--- Task brief ---
Your reply should be made up of every line in the records below that holds the string "developers".

(Source texts of formatted documents)

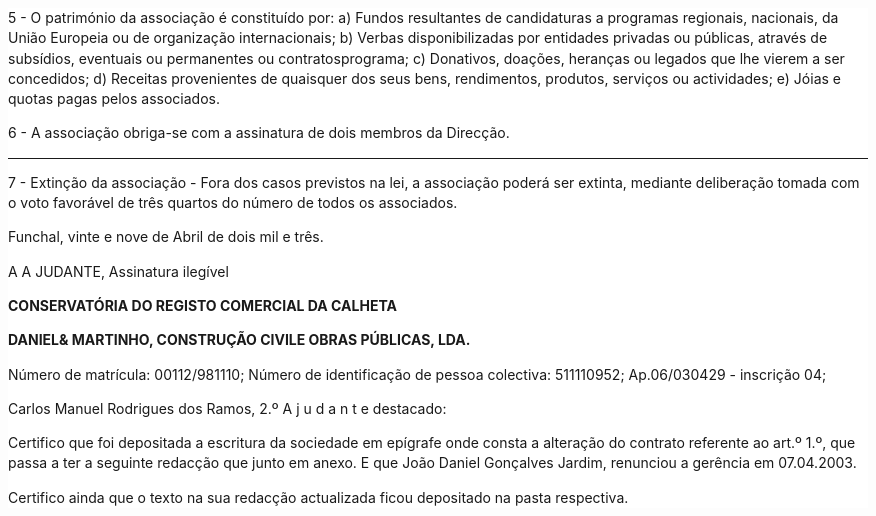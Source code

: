 
5 - O património da associação é constituído por:
a) Fundos resultantes de candidaturas a
programas regionais, nacionais, da União
Europeia ou de organização internacionais;
b) Verbas disponibilizadas por entidades
privadas ou públicas, através de subsídios,
eventuais ou permanentes ou contratosprograma;
c) Donativos, doações, heranças ou legados que
lhe vierem a ser concedidos;
d) Receitas provenientes de quaisquer dos seus
bens, rendimentos, produtos, serviços ou
actividades;
e) Jóias e quotas pagas pelos associados.


6 - A associação obriga-se com a assinatura de dois
membros da Direcção.




---

7 - Extinção da associação - Fora dos casos previstos na
lei, a associação poderá ser extinta, mediante
deliberação tomada com o voto favorável de três
quartos do número de todos os associados.


Funchal, vinte e nove de Abril de dois mil e três.


A A JUDANTE, Assinatura ilegível


**CONSERVATÓRIA DO REGISTO COMERCIAL
DA CALHETA**


**DANIEL& MARTINHO, CONSTRUÇÃO CIVILE OBRAS
PÚBLICAS, LDA.**


Número de matrícula: 00112/981110;
Número de identificação de pessoa colectiva: 511110952;
Ap.06/030429 - inscrição 04;


Carlos Manuel Rodrigues dos Ramos, 2.º A j u d a n t e
destacado:


Certifico que foi depositada a escritura da sociedade em
epígrafe onde consta a alteração do contrato referente ao art.º
1.º, que passa a ter a seguinte redacção que junto em anexo.
E que João Daniel Gonçalves Jardim, renunciou a
gerência em 07.04.2003.


Certifico ainda que o texto na sua redacção actualizada
ficou depositado na pasta respectiva.
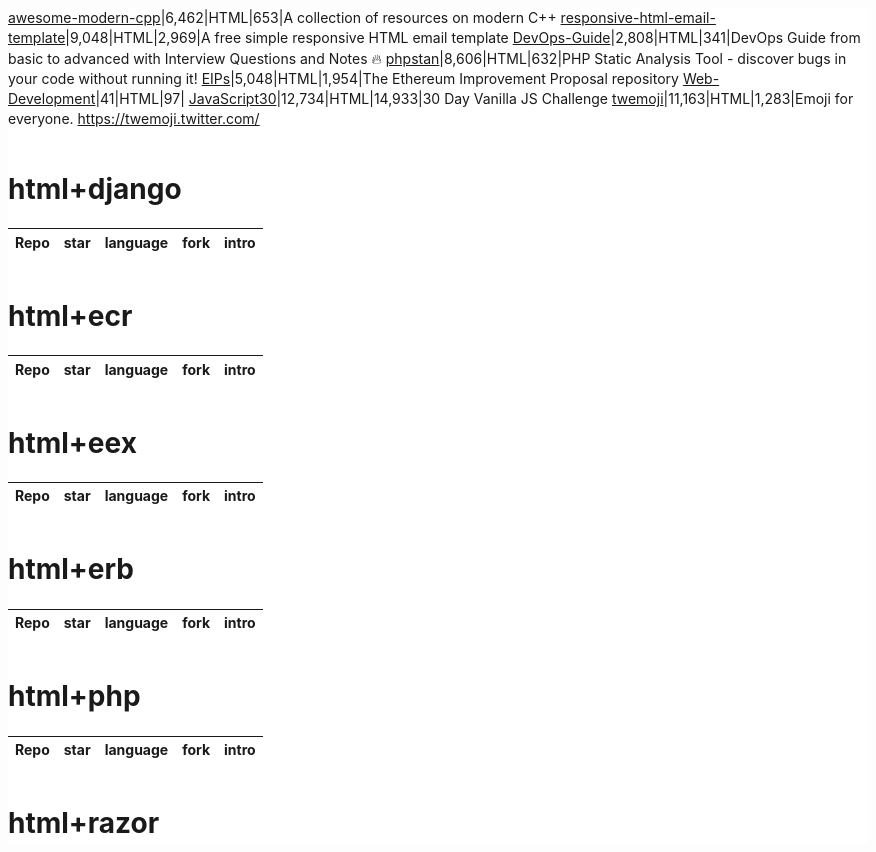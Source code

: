 [awesome-modern-cpp](https://github.com/rigtorp/awesome-modern-cpp)|6,462|HTML|653|A collection of resources on modern C++
[responsive-html-email-template](https://github.com/leemunroe/responsive-html-email-template)|9,048|HTML|2,969|A free simple responsive HTML email template
[DevOps-Guide](https://github.com/Tikam02/DevOps-Guide)|2,808|HTML|341|DevOps Guide from basic to advanced with Interview Questions and Notes 🔥
[phpstan](https://github.com/phpstan/phpstan)|8,606|HTML|632|PHP Static Analysis Tool - discover bugs in your code without running it!
[EIPs](https://github.com/ethereum/EIPs)|5,048|HTML|1,954|The Ethereum Improvement Proposal repository
[Web-Development](https://github.com/Internshala-Online-Trainings/Web-Development)|41|HTML|97|
[JavaScript30](https://github.com/wesbos/JavaScript30)|12,734|HTML|14,933|30 Day Vanilla JS Challenge
[twemoji](https://github.com/twitter/twemoji)|11,163|HTML|1,283|Emoji for everyone. https://twemoji.twitter.com/


# html+django

Repo|star|language|fork|intro
-|-|-|-|-



# html+ecr

Repo|star|language|fork|intro
-|-|-|-|-



# html+eex

Repo|star|language|fork|intro
-|-|-|-|-



# html+erb

Repo|star|language|fork|intro
-|-|-|-|-



# html+php

Repo|star|language|fork|intro
-|-|-|-|-



# html+razor
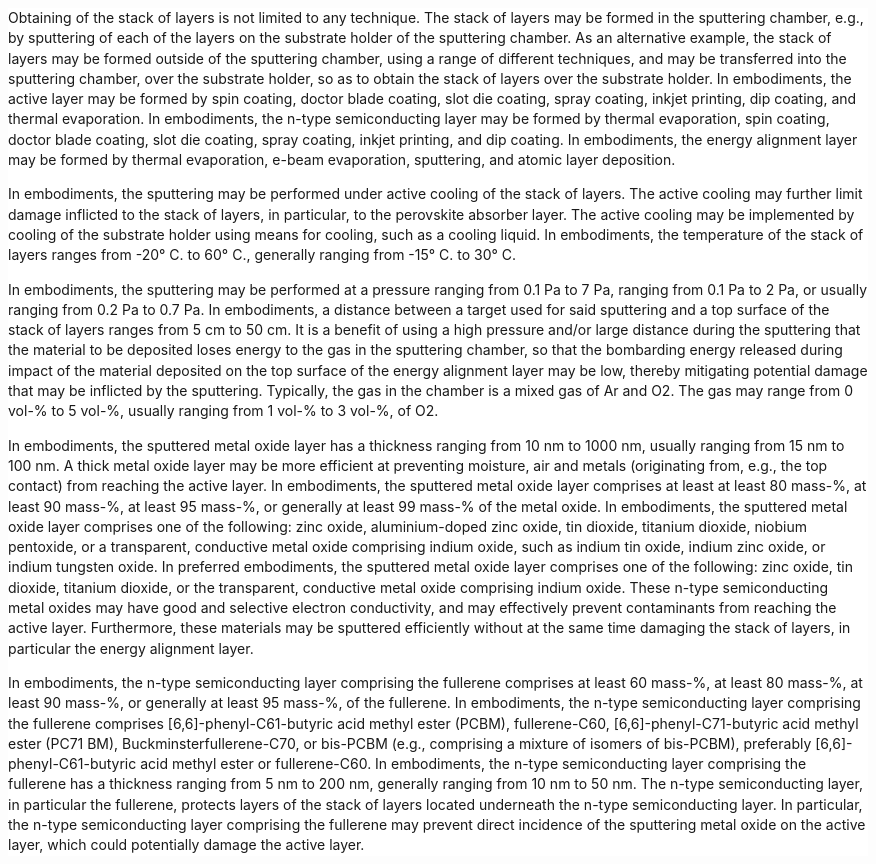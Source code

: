 Obtaining of the stack of layers is not limited to any technique. The stack of layers may be formed in the sputtering chamber, e.g., by sputtering of each of the layers on the substrate holder of the sputtering chamber. As an alternative example, the stack of layers may be formed outside of the sputtering chamber, using a range of different techniques, and may be transferred into the sputtering chamber, over the substrate holder, so as to obtain the stack of layers over the substrate holder. In embodiments, the active layer may be formed by spin coating, doctor blade coating, slot die coating, spray coating, inkjet printing, dip coating, and thermal evaporation. In embodiments, the n-type semiconducting layer may be formed by thermal evaporation, spin coating, doctor blade coating, slot die coating, spray coating, inkjet printing, and dip coating. In embodiments, the energy alignment layer may be formed by thermal evaporation, e-beam evaporation, sputtering, and atomic layer deposition.

In embodiments, the sputtering may be performed under active cooling of the stack of layers. The active cooling may further limit damage inflicted to the stack of layers, in particular, to the perovskite absorber layer. The active cooling may be implemented by cooling of the substrate holder using means for cooling, such as a cooling liquid. In embodiments, the temperature of the stack of layers ranges from -20° C. to 60° C., generally ranging from -15° C. to 30° C.

In embodiments, the sputtering may be performed at a pressure ranging from 0.1 Pa to 7 Pa, ranging from 0.1 Pa to 2 Pa, or usually ranging from 0.2 Pa to 0.7 Pa. In embodiments, a distance between a target used for said sputtering and a top surface of the stack of layers ranges from 5 cm to 50 cm. It is a benefit of using a high pressure and/or large distance during the sputtering that the material to be deposited loses energy to the gas in the sputtering chamber, so that the bombarding energy released during impact of the material deposited on the top surface of the energy alignment layer may be low, thereby mitigating potential damage that may be inflicted by the sputtering. Typically, the gas in the chamber is a mixed gas of Ar and O2. The gas may range from 0 vol-% to 5 vol-%, usually ranging from 1 vol-% to 3 vol-%, of O2.

In embodiments, the sputtered metal oxide layer has a thickness ranging from 10 nm to 1000 nm, usually ranging from 15 nm to 100 nm. A thick metal oxide layer may be more efficient at preventing moisture, air and metals (originating from, e.g., the top contact) from reaching the active layer. In embodiments, the sputtered metal oxide layer comprises at least at least 80 mass-%, at least 90 mass-%, at least 95 mass-%, or generally at least 99 mass-% of the metal oxide. In embodiments, the sputtered metal oxide layer comprises one of the following: zinc oxide, aluminium-doped zinc oxide, tin dioxide, titanium dioxide, niobium pentoxide, or a transparent, conductive metal oxide comprising indium oxide, such as indium tin oxide, indium zinc oxide, or indium tungsten oxide. In preferred embodiments, the sputtered metal oxide layer comprises one of the following: zinc oxide, tin dioxide, titanium dioxide, or the transparent, conductive metal oxide comprising indium oxide. These n-type semiconducting metal oxides may have good and selective electron conductivity, and may effectively prevent contaminants from reaching the active layer. Furthermore, these materials may be sputtered efficiently without at the same time damaging the stack of layers, in particular the energy alignment layer.

In embodiments, the n-type semiconducting layer comprising the fullerene comprises at least 60 mass-%, at least 80 mass-%, at least 90 mass-%, or generally at least 95 mass-%, of the fullerene. In embodiments, the n-type semiconducting layer comprising the fullerene comprises [6,6]-phenyl-C61-butyric acid methyl ester (PCBM), fullerene-C60, [6,6]-phenyl-C71-butyric acid methyl ester (PC71 BM), Buckminsterfullerene-C70, or bis-PCBM (e.g., comprising a mixture of isomers of bis-PCBM), preferably [6,6]-phenyl-C61-butyric acid methyl ester or fullerene-C60. In embodiments, the n-type semiconducting layer comprising the fullerene has a thickness ranging from 5 nm to 200 nm, generally ranging from 10 nm to 50 nm. The n-type semiconducting layer, in particular the fullerene, protects layers of the stack of layers located underneath the n-type semiconducting layer. In particular, the n-type semiconducting layer comprising the fullerene may prevent direct incidence of the sputtering metal oxide on the active layer, which could potentially damage the active layer.
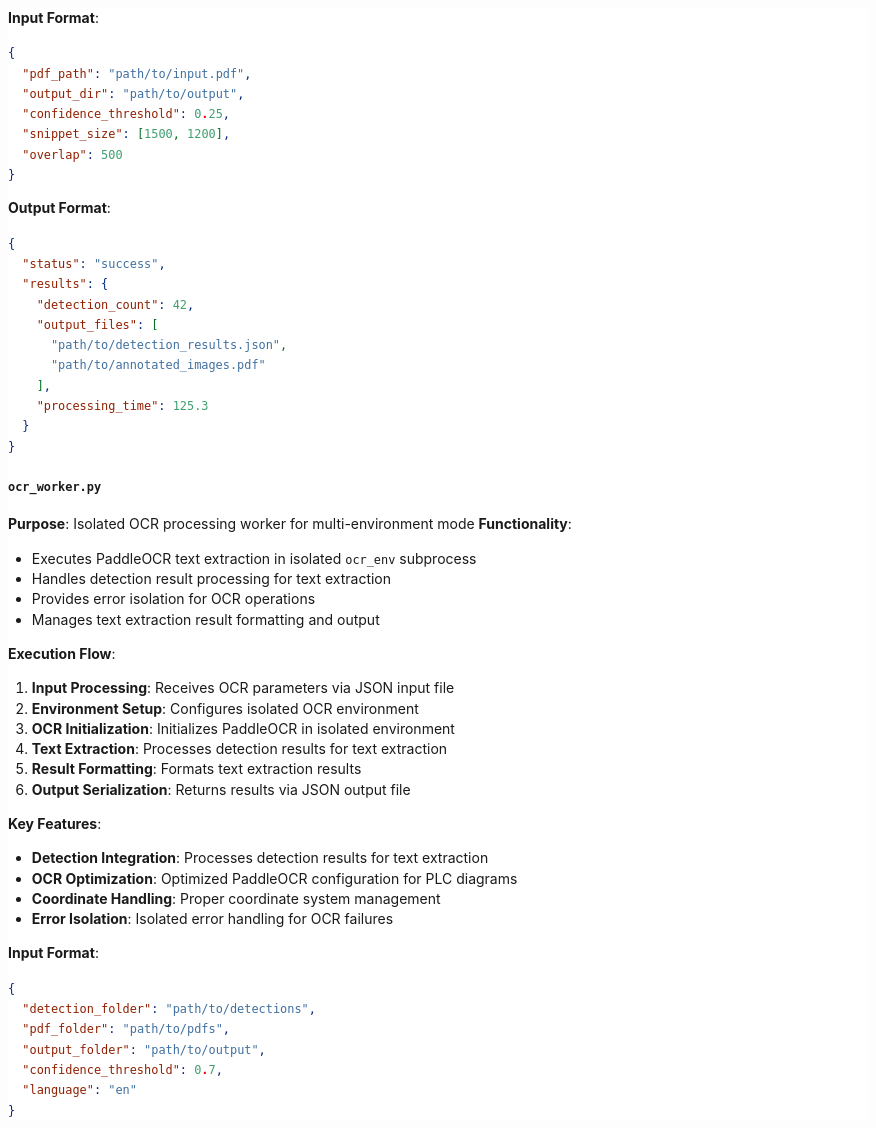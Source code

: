 **Input Format**:
```json
{
  "pdf_path": "path/to/input.pdf",
  "output_dir": "path/to/output",
  "confidence_threshold": 0.25,
  "snippet_size": [1500, 1200],
  "overlap": 500
}
```

**Output Format**:
```json
{
  "status": "success",
  "results": {
    "detection_count": 42,
    "output_files": [
      "path/to/detection_results.json",
      "path/to/annotated_images.pdf"
    ],
    "processing_time": 125.3
  }
}
```

#### `ocr_worker.py`
**Purpose**: Isolated OCR processing worker for multi-environment mode
**Functionality**:
- Executes PaddleOCR text extraction in isolated `ocr_env` subprocess
- Handles detection result processing for text extraction
- Provides error isolation for OCR operations
- Manages text extraction result formatting and output

**Execution Flow**:
1. **Input Processing**: Receives OCR parameters via JSON input file
2. **Environment Setup**: Configures isolated OCR environment
3. **OCR Initialization**: Initializes PaddleOCR in isolated environment
4. **Text Extraction**: Processes detection results for text extraction
5. **Result Formatting**: Formats text extraction results
6. **Output Serialization**: Returns results via JSON output file

**Key Features**:
- **Detection Integration**: Processes detection results for text extraction
- **OCR Optimization**: Optimized PaddleOCR configuration for PLC diagrams
- **Coordinate Handling**: Proper coordinate system management
- **Error Isolation**: Isolated error handling for OCR failures

**Input Format**:
```json
{
  "detection_folder": "path/to/detections",
  "pdf_folder": "path/to/pdfs",
  "output_folder": "path/to/output",
  "confidence_threshold": 0.7,
  "language": "en"
}
```
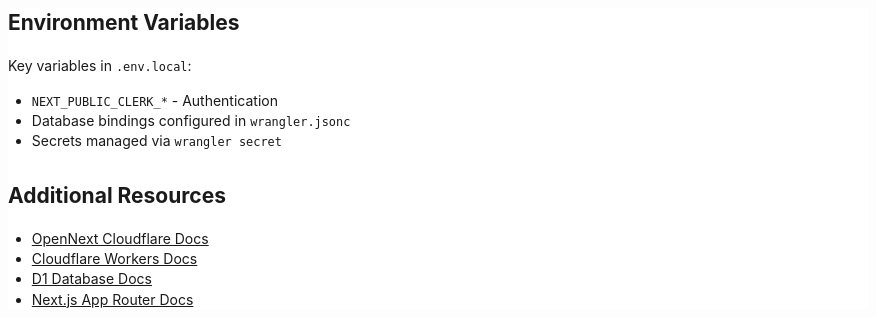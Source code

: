## Environment Variables

Key variables in `.env.local`:
- `NEXT_PUBLIC_CLERK_*` - Authentication
- Database bindings configured in `wrangler.jsonc`
- Secrets managed via `wrangler secret`

## Additional Resources

- [OpenNext Cloudflare Docs](https://opennext.js.org/cloudflare)
- [Cloudflare Workers Docs](https://developers.cloudflare.com/workers/)
- [D1 Database Docs](https://developers.cloudflare.com/d1/)
- [Next.js App Router Docs](https://nextjs.org/docs/app)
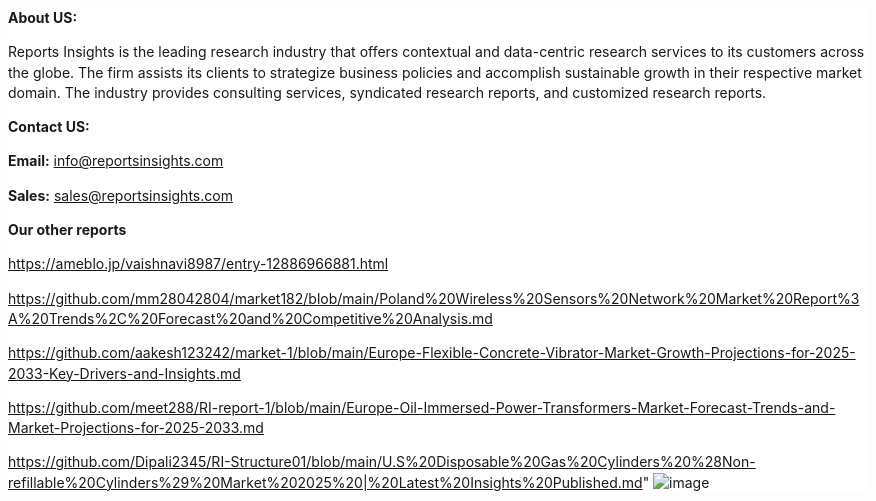 <strong><strong>About US</strong>:</strong>

Reports Insights is the leading research industry that offers contextual and data-centric research services to its customers across the globe. The firm assists its clients to strategize business policies and accomplish sustainable growth in their respective market domain. The industry provides consulting services, syndicated research reports, and customized research reports.

<strong>Contact US:</strong>

<p class=""""><b>Email:</b> <a href=mailto:info@reportsinsights.com>info@reportsinsights.com</a></p>
<p class=""""><b>Sales:</b> <a href=mailto:sales@reportsinsights.com>sales@reportsinsights.com</a></p>

<strong>Our other reports</strong>

<a href=https://ameblo.jp/vaishnavi8987/entry-12886966881.html>https://ameblo.jp/vaishnavi8987/entry-12886966881.html</a>

<a href=https://github.com/mm28042804/market182/blob/main/Poland%20Wireless%20Sensors%20Network%20Market%20Report%3A%20Trends%2C%20Forecast%20and%20Competitive%20Analysis.md>https://github.com/mm28042804/market182/blob/main/Poland%20Wireless%20Sensors%20Network%20Market%20Report%3A%20Trends%2C%20Forecast%20and%20Competitive%20Analysis.md</a>

<a href=https://github.com/aakesh123242/market-1/blob/main/Europe-Flexible-Concrete-Vibrator-Market-Growth-Projections-for-2025-2033-Key-Drivers-and-Insights.md>https://github.com/aakesh123242/market-1/blob/main/Europe-Flexible-Concrete-Vibrator-Market-Growth-Projections-for-2025-2033-Key-Drivers-and-Insights.md</a>

<a href=https://github.com/meet288/RI-report-1/blob/main/Europe-Oil-Immersed-Power-Transformers-Market-Forecast-Trends-and-Market-Projections-for-2025-2033.md>https://github.com/meet288/RI-report-1/blob/main/Europe-Oil-Immersed-Power-Transformers-Market-Forecast-Trends-and-Market-Projections-for-2025-2033.md</a>

<a href=https://github.com/Dipali2345/RI-Structure01/blob/main/U.S%20Disposable%20Gas%20Cylinders%20%28Non-refillable%20Cylinders%29%20Market%202025%20|%20Latest%20Insights%20Published.md>https://github.com/Dipali2345/RI-Structure01/blob/main/U.S%20Disposable%20Gas%20Cylinders%20%28Non-refillable%20Cylinders%29%20Market%202025%20|%20Latest%20Insights%20Published.md</a>"
![image](https://github.com/user-attachments/assets/710df30c-31d9-458e-9289-1dde1deaf53f)
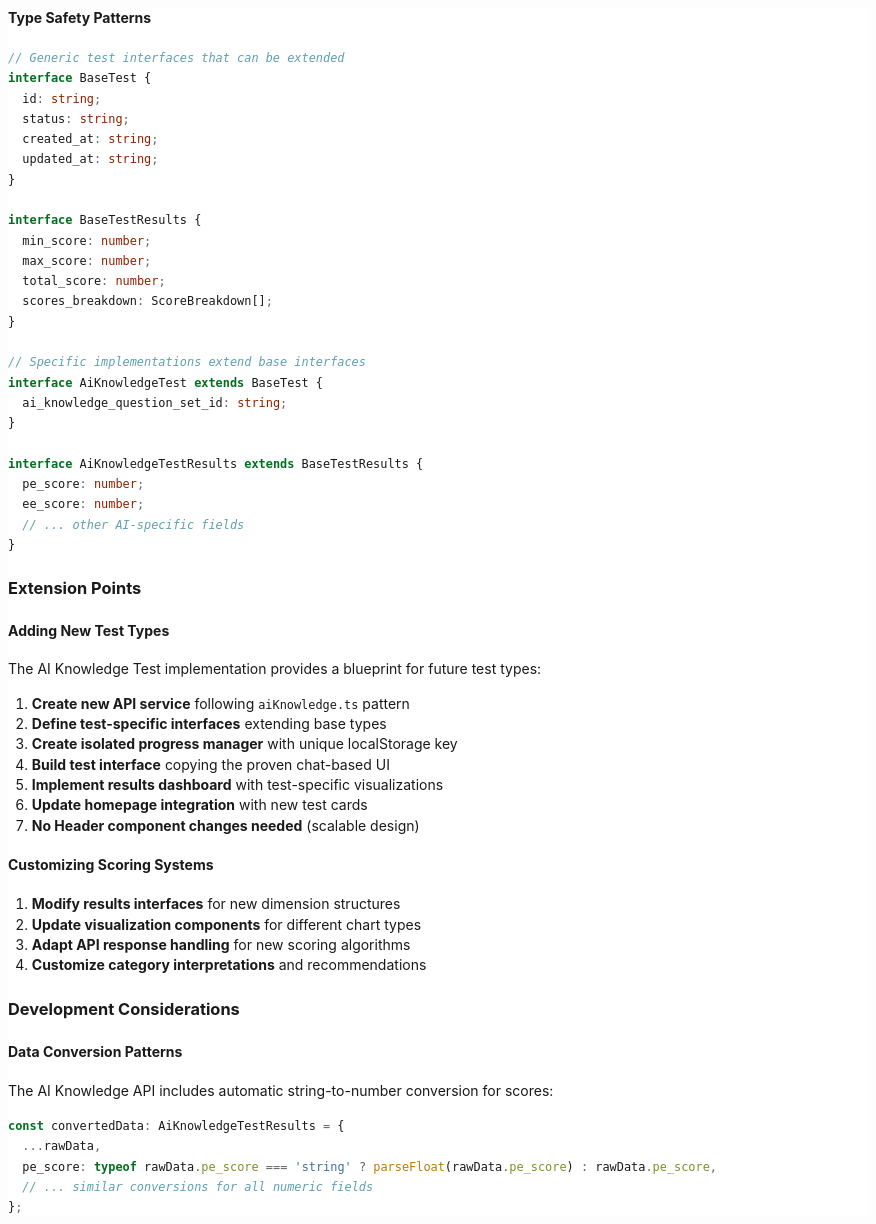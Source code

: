 #### Type Safety Patterns
```typescript
// Generic test interfaces that can be extended
interface BaseTest {
  id: string;
  status: string;
  created_at: string;
  updated_at: string;
}

interface BaseTestResults {
  min_score: number;
  max_score: number;
  total_score: number;
  scores_breakdown: ScoreBreakdown[];
}

// Specific implementations extend base interfaces
interface AiKnowledgeTest extends BaseTest {
  ai_knowledge_question_set_id: string;
}

interface AiKnowledgeTestResults extends BaseTestResults {
  pe_score: number;
  ee_score: number;
  // ... other AI-specific fields
}
```

### Extension Points

#### Adding New Test Types
The AI Knowledge Test implementation provides a blueprint for future test types:

1. **Create new API service** following `aiKnowledge.ts` pattern
2. **Define test-specific interfaces** extending base types
3. **Create isolated progress manager** with unique localStorage key
4. **Build test interface** copying the proven chat-based UI
5. **Implement results dashboard** with test-specific visualizations
6. **Update homepage integration** with new test cards
7. **No Header component changes needed** (scalable design)

#### Customizing Scoring Systems
1. **Modify results interfaces** for new dimension structures
2. **Update visualization components** for different chart types
3. **Adapt API response handling** for new scoring algorithms
4. **Customize category interpretations** and recommendations

### Development Considerations

#### Data Conversion Patterns
The AI Knowledge API includes automatic string-to-number conversion for scores:
```typescript
const convertedData: AiKnowledgeTestResults = {
  ...rawData,
  pe_score: typeof rawData.pe_score === 'string' ? parseFloat(rawData.pe_score) : rawData.pe_score,
  // ... similar conversions for all numeric fields
};
```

--- Output below ---
- [Cloudflare Workers Docs](https://developers.cloudflare.com/workers/)
- [D1 Database Docs](https://developers.cloudflare.com/d1/)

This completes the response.